Data excerpts
- Opening Delimiter -

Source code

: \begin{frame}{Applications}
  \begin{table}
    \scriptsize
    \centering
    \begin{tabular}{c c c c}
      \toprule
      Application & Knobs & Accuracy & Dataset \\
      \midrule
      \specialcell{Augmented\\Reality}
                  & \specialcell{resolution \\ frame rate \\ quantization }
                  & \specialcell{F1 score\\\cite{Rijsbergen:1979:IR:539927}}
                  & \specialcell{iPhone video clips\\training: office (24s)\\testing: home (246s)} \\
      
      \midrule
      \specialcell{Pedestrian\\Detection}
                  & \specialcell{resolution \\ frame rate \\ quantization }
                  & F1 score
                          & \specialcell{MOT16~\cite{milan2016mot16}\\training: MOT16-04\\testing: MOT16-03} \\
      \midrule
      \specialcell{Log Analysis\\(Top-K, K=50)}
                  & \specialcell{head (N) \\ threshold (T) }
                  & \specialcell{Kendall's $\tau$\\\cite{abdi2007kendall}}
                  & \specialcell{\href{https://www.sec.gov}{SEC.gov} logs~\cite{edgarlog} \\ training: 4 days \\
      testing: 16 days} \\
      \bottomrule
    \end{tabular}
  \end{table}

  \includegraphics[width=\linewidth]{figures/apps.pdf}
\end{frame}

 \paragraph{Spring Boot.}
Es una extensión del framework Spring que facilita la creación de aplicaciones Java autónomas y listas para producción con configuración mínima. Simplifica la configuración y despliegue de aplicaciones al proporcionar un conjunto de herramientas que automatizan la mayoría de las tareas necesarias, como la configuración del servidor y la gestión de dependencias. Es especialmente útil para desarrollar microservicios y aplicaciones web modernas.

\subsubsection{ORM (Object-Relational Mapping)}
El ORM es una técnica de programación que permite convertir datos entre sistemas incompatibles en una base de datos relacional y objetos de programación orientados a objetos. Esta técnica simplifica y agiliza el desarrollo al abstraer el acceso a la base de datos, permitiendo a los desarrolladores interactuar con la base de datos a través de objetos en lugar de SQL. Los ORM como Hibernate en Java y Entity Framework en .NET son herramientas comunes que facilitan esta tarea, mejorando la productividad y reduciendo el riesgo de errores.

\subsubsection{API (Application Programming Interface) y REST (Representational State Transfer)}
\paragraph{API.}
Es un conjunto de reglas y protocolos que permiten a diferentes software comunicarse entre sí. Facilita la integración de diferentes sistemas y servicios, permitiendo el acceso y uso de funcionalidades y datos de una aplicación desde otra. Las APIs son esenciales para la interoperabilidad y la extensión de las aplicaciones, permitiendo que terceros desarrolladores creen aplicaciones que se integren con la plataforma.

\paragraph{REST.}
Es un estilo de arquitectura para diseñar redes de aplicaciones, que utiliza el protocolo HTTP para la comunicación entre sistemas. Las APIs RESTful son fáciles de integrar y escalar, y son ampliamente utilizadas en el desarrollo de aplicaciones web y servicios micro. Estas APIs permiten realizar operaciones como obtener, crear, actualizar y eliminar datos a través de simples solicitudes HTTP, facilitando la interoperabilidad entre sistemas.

- Closing Delimiter -

> What the task asks:
Keeping every line exactly as it is, copy all the records.

> Result:
Source code

: \begin{frame}{Applications}
  \begin{table}
    \scriptsize
    \centering
    \begin{tabular}{c c c c}
      \toprule
      Application & Knobs & Accuracy & Dataset \\
      \midrule
      \specialcell{Augmented\\Reality}
                  & \specialcell{resolution \\ frame rate \\ quantization }
                  & \specialcell{F1 score\\\cite{Rijsbergen:1979:IR:539927}}
                  & \specialcell{iPhone video clips\\training: office (24s)\\testing: home (246s)} \\
      
      \midrule
      \specialcell{Pedestrian\\Detection}
                  & \specialcell{resolution \\ frame rate \\ quantization }
                  & F1 score
                          & \specialcell{MOT16~\cite{milan2016mot16}\\training: MOT16-04\\testing: MOT16-03} \\
      \midrule
      \specialcell{Log Analysis\\(Top-K, K=50)}
                  & \specialcell{head (N) \\ threshold (T) }
                  & \specialcell{Kendall's $\tau$\\\cite{abdi2007kendall}}
                  & \specialcell{\href{https://www.sec.gov}{SEC.gov} logs~\cite{edgarlog} \\ training: 4 days \\
      testing: 16 days} \\
      \bottomrule
    \end{tabular}
  \end{table}

  \includegraphics[width=\linewidth]{figures/apps.pdf}
\end{frame}

 \paragraph{Spring Boot.}
Es una extensión del framework Spring que facilita la creación de aplicaciones Java autónomas y listas para producción con configuración mínima. Simplifica la configuración y despliegue de aplicaciones al proporcionar un conjunto de herramientas que automatizan la mayoría de las tareas necesarias, como la configuración del servidor y la gestión de dependencias. Es especialmente útil para desarrollar microservicios y aplicaciones web modernas.

\subsubsection{ORM (Object-Relational Mapping)}
El ORM es una técnica de programación que permite convertir datos entre sistemas incompatibles en una base de datos relacional y objetos de programación orientados a objetos. Esta técnica simplifica y agiliza el desarrollo al abstraer el acceso a la base de datos, permitiendo a los desarrolladores interactuar con la base de datos a través de objetos en lugar de SQL. Los ORM como Hibernate en Java y Entity Framework en .NET son herramientas comunes que facilitan esta tarea, mejorando la productividad y reduciendo el riesgo de errores.

\subsubsection{API (Application Programming Interface) y REST (Representational State Transfer)}
\paragraph{API.}
Es un conjunto de reglas y protocolos que permiten a diferentes software comunicarse entre sí. Facilita la integración de diferentes sistemas y servicios, permitiendo el acceso y uso de funcionalidades y datos de una aplicación desde otra. Las APIs son esenciales para la interoperabilidad y la extensión de las aplicaciones, permitiendo que terceros desarrolladores creen aplicaciones que se integren con la plataforma.

\paragraph{REST.}
Es un estilo de arquitectura para diseñar redes de aplicaciones, que utiliza el protocolo HTTP para la comunicación entre sistemas. Las APIs RESTful son fáciles de integrar y escalar, y son ampliamente utilizadas en el desarrollo de aplicaciones web y servicios micro. Estas APIs permiten realizar operaciones como obtener, crear, actualizar y eliminar datos a través de simples solicitudes HTTP, facilitando la interoperabilidad entre sistemas.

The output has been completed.